* **Aim of the exercise**
The lines to find are those in the entries that hold the word "Settings"; copy every one of them.

*** Block opens ***

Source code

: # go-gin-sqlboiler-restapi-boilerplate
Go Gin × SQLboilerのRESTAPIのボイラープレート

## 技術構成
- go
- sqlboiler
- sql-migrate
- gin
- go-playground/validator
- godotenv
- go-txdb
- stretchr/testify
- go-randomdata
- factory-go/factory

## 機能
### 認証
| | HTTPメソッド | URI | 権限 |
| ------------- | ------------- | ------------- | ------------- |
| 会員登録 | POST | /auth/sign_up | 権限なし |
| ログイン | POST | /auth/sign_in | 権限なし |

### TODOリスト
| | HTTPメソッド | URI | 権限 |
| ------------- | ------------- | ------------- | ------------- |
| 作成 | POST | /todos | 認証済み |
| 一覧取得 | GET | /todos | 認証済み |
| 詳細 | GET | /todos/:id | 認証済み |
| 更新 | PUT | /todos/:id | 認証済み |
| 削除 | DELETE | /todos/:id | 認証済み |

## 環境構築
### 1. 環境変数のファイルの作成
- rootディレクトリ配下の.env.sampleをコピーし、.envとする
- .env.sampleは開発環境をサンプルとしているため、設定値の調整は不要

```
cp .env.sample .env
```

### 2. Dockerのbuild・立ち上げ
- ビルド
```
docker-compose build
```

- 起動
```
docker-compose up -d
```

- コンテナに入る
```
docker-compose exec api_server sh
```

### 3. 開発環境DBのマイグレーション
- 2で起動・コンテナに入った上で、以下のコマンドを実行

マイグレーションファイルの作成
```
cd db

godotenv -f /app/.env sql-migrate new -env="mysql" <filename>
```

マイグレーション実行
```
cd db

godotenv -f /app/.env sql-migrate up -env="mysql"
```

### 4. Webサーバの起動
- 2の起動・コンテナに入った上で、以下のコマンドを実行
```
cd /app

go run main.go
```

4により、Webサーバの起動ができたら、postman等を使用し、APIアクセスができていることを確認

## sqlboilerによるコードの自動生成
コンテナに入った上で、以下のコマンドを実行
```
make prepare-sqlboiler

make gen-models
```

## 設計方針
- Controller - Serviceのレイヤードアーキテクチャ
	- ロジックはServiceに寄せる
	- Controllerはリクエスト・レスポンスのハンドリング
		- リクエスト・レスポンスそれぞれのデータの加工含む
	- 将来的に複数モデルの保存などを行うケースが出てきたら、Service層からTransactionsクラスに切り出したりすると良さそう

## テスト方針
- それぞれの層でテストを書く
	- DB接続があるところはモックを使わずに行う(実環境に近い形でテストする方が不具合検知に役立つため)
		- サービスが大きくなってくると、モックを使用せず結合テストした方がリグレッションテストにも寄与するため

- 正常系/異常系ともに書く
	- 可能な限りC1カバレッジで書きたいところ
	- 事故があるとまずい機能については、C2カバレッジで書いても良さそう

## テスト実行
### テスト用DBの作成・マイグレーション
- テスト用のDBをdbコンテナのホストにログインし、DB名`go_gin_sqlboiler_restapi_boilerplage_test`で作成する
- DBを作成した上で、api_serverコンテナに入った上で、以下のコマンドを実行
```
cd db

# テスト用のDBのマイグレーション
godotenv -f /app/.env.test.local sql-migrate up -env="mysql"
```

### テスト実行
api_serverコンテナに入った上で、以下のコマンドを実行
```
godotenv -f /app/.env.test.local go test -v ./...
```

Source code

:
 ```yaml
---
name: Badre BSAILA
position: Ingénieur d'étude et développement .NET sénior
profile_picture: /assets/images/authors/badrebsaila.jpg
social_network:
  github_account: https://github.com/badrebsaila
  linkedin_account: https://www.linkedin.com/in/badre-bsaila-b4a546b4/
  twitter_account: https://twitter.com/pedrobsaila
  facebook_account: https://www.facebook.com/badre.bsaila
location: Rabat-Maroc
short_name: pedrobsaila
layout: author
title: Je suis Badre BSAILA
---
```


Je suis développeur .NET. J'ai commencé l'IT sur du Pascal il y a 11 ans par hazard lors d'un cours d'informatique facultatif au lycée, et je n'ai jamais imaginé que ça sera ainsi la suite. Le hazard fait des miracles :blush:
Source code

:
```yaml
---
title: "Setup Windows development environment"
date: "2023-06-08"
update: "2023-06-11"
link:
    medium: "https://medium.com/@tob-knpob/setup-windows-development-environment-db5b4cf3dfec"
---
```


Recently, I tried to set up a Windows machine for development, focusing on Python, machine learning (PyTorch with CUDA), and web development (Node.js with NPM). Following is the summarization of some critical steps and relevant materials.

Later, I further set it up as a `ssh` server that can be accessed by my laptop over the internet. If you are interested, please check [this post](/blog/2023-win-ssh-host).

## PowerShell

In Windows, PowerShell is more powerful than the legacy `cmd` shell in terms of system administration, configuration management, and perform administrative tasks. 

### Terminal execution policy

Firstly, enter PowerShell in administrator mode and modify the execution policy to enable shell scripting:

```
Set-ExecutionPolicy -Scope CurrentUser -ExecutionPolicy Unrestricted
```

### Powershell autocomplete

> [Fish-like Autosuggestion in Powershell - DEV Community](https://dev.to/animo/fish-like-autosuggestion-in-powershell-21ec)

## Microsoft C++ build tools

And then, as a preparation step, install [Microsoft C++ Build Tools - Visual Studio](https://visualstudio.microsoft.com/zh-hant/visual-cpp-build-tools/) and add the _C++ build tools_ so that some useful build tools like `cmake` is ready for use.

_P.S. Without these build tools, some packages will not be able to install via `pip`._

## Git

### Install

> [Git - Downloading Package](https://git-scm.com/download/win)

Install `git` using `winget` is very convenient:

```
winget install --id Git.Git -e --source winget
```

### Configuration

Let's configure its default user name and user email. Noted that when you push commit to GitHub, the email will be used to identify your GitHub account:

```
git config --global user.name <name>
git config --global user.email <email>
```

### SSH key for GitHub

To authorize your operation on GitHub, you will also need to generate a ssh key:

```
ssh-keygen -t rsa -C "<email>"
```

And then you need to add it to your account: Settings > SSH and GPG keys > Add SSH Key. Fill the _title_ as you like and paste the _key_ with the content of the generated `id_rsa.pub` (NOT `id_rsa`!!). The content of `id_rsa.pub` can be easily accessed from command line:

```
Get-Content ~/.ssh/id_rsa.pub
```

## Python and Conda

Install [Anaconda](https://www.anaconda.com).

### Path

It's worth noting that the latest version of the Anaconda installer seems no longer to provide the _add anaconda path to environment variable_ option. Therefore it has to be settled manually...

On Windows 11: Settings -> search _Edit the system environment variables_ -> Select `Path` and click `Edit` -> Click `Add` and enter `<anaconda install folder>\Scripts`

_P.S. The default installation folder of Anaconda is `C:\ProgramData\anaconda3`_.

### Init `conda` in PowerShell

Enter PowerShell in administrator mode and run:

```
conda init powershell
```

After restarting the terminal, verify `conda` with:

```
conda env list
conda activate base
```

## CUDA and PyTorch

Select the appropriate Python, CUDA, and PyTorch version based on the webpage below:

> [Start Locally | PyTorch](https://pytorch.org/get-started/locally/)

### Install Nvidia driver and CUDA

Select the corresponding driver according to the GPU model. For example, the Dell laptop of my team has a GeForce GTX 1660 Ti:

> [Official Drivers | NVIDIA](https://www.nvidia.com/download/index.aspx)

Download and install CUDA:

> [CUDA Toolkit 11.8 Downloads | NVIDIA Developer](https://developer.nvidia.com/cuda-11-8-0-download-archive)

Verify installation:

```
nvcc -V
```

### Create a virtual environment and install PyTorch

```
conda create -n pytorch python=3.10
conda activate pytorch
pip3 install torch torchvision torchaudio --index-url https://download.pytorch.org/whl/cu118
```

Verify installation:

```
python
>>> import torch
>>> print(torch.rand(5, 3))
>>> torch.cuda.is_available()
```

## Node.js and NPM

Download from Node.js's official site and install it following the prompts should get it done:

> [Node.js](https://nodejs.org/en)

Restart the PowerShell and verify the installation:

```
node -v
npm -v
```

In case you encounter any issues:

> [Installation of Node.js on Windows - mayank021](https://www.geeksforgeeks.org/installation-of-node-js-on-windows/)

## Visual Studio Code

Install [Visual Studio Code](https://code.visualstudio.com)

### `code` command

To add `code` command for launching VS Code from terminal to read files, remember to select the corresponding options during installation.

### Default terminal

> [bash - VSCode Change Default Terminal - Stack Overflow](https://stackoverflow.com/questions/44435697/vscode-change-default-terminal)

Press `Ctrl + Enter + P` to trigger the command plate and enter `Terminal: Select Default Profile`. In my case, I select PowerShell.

*** Block closes ***

* **Result**
And then you need to add it to your account: Settings > SSH and GPG keys > Add SSH Key. Fill the _title_ as you like and paste the _key_ with the content of the generated `id_rsa.pub` (NOT `id_rsa`!!). The content of `id_rsa.pub` can be easily accessed from command line:
On Windows 11: Settings -> search _Edit the system environment variables_ -> Select `Path` and click `Edit` -> Click `Add` and enter `<anaconda install folder>\Scripts`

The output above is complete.